Italian businessperson (born 1962)

Marco Bizzarri (born 19 August 1962) is an Italian business executive, president and CEO of Gucci since January 2015 till December 2023. He previously was president and CEO of Stella McCartney (2005–2009) and Bottega Veneta (2009–2014), and joined Kering's executive committee in 2012.

==Biography==
===Early career===
Bizzarri started his career as a consultant for the management consulting firm Accenture in 1986. In 1993, he joined the Bologna-based Mandarina Duck group, and later became CEO of the group. In 2004, he became general manager of the designer brand Marithé et François Girbaud.

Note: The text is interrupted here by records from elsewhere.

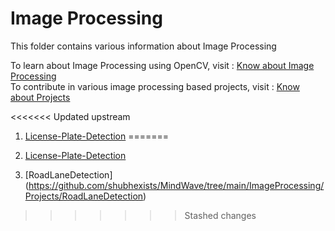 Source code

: # Image Processing

This folder contains various information about Image Processing 

To learn about Image Processing using OpenCV, visit : [Know about Image Processing](https://github.com/dishamodi0910/MindWave/tree/ImageProcessing/ImageProcessing/Concepts_Code) <br>
To contribute in various image processing based projects, visit : [Know about Projects](https://github.com/dishamodi0910/MindWave/tree/ImageProcessing/ImageProcessing/Projects)


<<<<<<< Updated upstream
1. [License-Plate-Detection](https://github.com/shubhexists/MindWave/tree/main/OpenCV%20Projects/LicensePlateDetection)
=======
1. [License-Plate-Detection](https://github.com/shubhexists/MindWave/tree/main/ImageProcessing/Projects/LicensePlateDetection)

2. [RoadLaneDetection] (https://github.com/shubhexists/MindWave/tree/main/ImageProcessing/Projects/RoadLaneDetection)
>>>>>>> Stashed changes
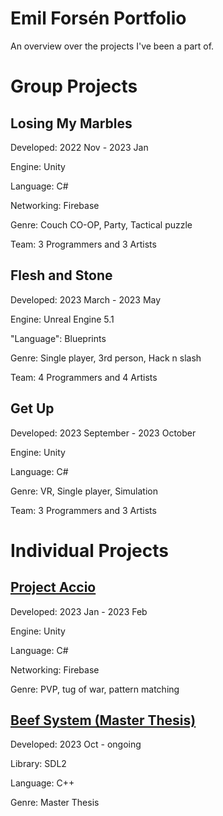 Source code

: # Emil Forsén Portfolio
 
An overview over the projects I've been a part of. 

# Group Projects

## Losing My Marbles
Developed: 2022 Nov - 2023 Jan

Engine: Unity

Language: C#

Networking: Firebase

Genre: Couch CO-OP, Party, Tactical puzzle 

Team: 3 Programmers and 3 Artists

## Flesh and Stone
Developed: 2023 March - 2023 May

Engine: Unreal Engine 5.1

"Language": Blueprints

Genre: Single player, 3rd person, Hack n slash

Team: 4 Programmers and 4 Artists

## Get Up
Developed: 2023 September - 2023 October

Engine: Unity

Language: C#

Genre: VR, Single player, Simulation

Team: 3 Programmers and 3 Artists


# Individual Projects

## [Project Accio](https://github.com/emilxf-0/Portfolio/tree/main/Project%20Accio)
Developed: 2023 Jan - 2023 Feb

Engine: Unity

Language: C#

Networking: Firebase

Genre: PVP, tug of war, pattern matching

## [Beef System (Master Thesis)](https://github.com/emilxf-0/beef-system](https://github.com/emilxf-0/Portfolio/tree/main/Beef%20System))
Developed: 2023 Oct - ongoing

Library: SDL2

Language: C++

Genre: Master Thesis


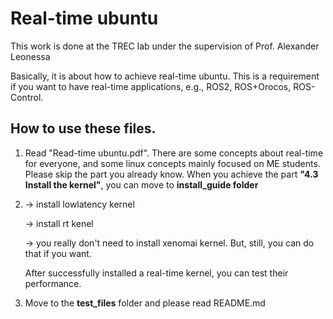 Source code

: # Real-time ubuntu

This work is done at the TREC lab under the supervision of Prof. Alexander Leonessa

Basically, it is about how to achieve real-time ubuntu. This is a requirement if you want to have real-time applications, e.g., ROS2, ROS+Orocos, ROS-Control. 

## How to use these files.

1. Read "Read-time ubuntu.pdf". There are some concepts about real-time for everyone, and some linux concepts mainly focused on ME students. Please skip the part you already know. When you achieve the part **"4.3 Install the kernel"**, you can move to  **install_guide folder**

2. 
    -> install lowlatency kernel

    -> install rt         kenel
    
    -> you really don't need to install xenomai kernel. But, still, you can do that if you want.
    
    After successfully installed a real-time kernel, you can test their performance. 

3. Move to the **test_files** folder and please read README.md


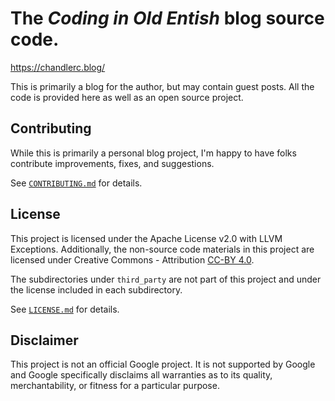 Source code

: # The _Coding in Old Entish_ blog source code.

https://chandlerc.blog/

This is primarily a blog for the author, but may contain guest posts. All the
code is provided here as well as an open source project.

## Contributing

While this is primarily a personal blog project, I'm happy to have folks
contribute improvements, fixes, and suggestions.

See [`CONTRIBUTING.md`](CONTRIBUTING.md) for details.

## License

This project is licensed under the Apache License v2.0 with LLVM Exceptions.
Additionally, the non-source code materials in this project are licensed under
Creative Commons - Attribution
[CC-BY 4.0](https://creativecommons.org/licenses/by/4.0/legalcode).

The subdirectories under `third_party` are not part of this project and under
the license included in each subdirectory.

See [`LICENSE.md`](LICENSE.md) for details.

## Disclaimer

This project is not an official Google project. It is not supported by Google
and Google specifically disclaims all warranties as to its quality,
merchantability, or fitness for a particular purpose.
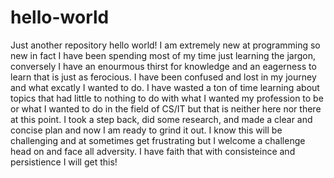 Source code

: # hello-world
Just another repository
hello world! I am extremely new at programming so new in fact I have been spending most of my time just learning the jargon, conversely I have an enourmous thirst for knowledge and an eagerness to learn that is just as ferocious. I have been confused and lost in my journey and what excatly I wanted to do. I have wasted a ton of time learning about topics that had little to nothing to do with what I wanted my profession to be or what I wanted to do in the field of CS/IT but that is neither here nor there at this point. I took a step back, did some research, and made a clear and concise plan and now I am ready to grind it out. I know this will be challenging and at sometimes get frustrating but I welcome a challenge head on and face all adversity. I have faith that with consisteince and persistience I will get this!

===CEO of Kering's brands===
In 2005, Bizzarri was named President and CEO of Stella McCartney. Under his management, the company turned a profit for the first time in 2007. He developed a lifestyle-oriented brand and drove its international development, including the opening of a store in Japan in 2008.

In January 2009, Bizzarri became the president and CEO of Bottega Veneta. Amid a global economic downturn, he rapidly changed the distribution of the brand to reposition it in Europe, and worked on a less conservative buying, thus relieving financial stress and enabling new investments. In 4 years, alongside the creative director Tomas Maier, Bizzarri maintained Bottega Veneta's edge for Italian-made leather craftsmanship, drove growth in Asia, opened a flagship store in Milan, and new eco-friendly headquarters in Vicenza. In 2012, Bottega Veneta’s sales reached the $1 billion mark.

In 2012, Bizzarri became a member of the executive committee of Kering. In April 2014, Bizzarri was named CEO of Kering's newly-created couture and leather goods division, directly supervising most of Kering's luxury brands.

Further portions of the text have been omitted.